An unsupervised approach to mining anomalous subscribers finds applicability across use cases like churn prediction and fraud detection
By : Flytxt R&D Team
Anomaly detection refers to the problem of finding events or patterns in data that do not conform to the normal or the expected behaviour. These non-conforming patterns are often referred to as anomalies. In telecom domain, subscribers who display a significantly different behaviour from others and change their own behaviour over time are likely to be more anomalous as compared to others who are consistent in their behaviour. Identifying anomalous users can provide significant (and often critical) actionable information in a wide variety of application areas. One of the areas is subscription fraud detection in telecom domain, where the fraudster abuses the service by making significant usage of telecom services (for example, calling, messaging, internet, etc.) without having the intention to pay, causing enormous losses to the telcos.
However, one of the major challenges in an anomaly detection problem is to define a normal region which comprises every possible normal behaviour. In addition, the boundary between normal and anomalous behaviour is often imprecise, making the task even more difficult. For instance, an anomalous observation which lies close to the boundary can actually be normal, and vice-versa.

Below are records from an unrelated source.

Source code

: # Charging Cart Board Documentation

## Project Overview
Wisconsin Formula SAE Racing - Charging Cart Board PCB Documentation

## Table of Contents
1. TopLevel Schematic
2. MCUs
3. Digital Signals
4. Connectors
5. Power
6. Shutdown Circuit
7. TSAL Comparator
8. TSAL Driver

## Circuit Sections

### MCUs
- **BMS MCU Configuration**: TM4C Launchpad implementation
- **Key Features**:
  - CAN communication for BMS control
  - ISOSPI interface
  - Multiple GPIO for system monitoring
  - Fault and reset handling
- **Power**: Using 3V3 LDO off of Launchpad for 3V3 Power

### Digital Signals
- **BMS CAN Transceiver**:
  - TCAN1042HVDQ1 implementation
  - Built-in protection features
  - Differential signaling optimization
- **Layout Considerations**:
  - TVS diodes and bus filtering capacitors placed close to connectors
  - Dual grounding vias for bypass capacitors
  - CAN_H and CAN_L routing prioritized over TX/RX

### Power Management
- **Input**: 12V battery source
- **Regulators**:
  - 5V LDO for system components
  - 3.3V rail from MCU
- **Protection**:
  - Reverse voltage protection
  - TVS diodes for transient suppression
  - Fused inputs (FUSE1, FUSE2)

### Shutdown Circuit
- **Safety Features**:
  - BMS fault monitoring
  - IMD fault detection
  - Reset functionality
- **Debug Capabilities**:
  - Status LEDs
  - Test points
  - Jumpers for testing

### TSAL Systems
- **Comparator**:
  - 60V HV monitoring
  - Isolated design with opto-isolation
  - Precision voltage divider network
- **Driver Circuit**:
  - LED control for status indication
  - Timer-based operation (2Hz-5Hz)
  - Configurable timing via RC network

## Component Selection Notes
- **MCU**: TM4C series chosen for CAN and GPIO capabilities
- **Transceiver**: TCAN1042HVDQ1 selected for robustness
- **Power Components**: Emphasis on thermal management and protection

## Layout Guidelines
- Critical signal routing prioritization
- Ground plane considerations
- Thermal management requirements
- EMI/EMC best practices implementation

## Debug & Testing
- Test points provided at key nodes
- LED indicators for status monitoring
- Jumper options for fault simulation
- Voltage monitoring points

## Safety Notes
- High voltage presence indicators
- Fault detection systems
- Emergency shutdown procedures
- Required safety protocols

To overcome these limitations, Flytxt has developed a novel, unsupervised model based on a cluster migration approach, which clusters the subscriber base into k clusters, analyses the clusters’ behaviour and the movement patterns of subscribers across these clusters over time. It then assigns an anomaly score to each subscriber using an appropriate evaluation function. This anomaly score quantifies the inconsistency in a subscriber’s current usage from its own historical usage pattern as well as those of others, over a period of time. A subscriber having a higher anomaly score is more likely to be anomalous as compared to the ones having lower scores. We evaluated our model based on the consideration that the top anomalous subscribers are churners. We used a randomly sampled dataset from a Tier-1 telco, where the sample consisted of only high value subscribers, having a significantly low churn rate. Using only a minimal set of KPIs, our model was able to cover 53.52% true churners in Top 2 deciles. The churn coverage would further increase, if more meaningful KPIs are supplied based on specific objectives.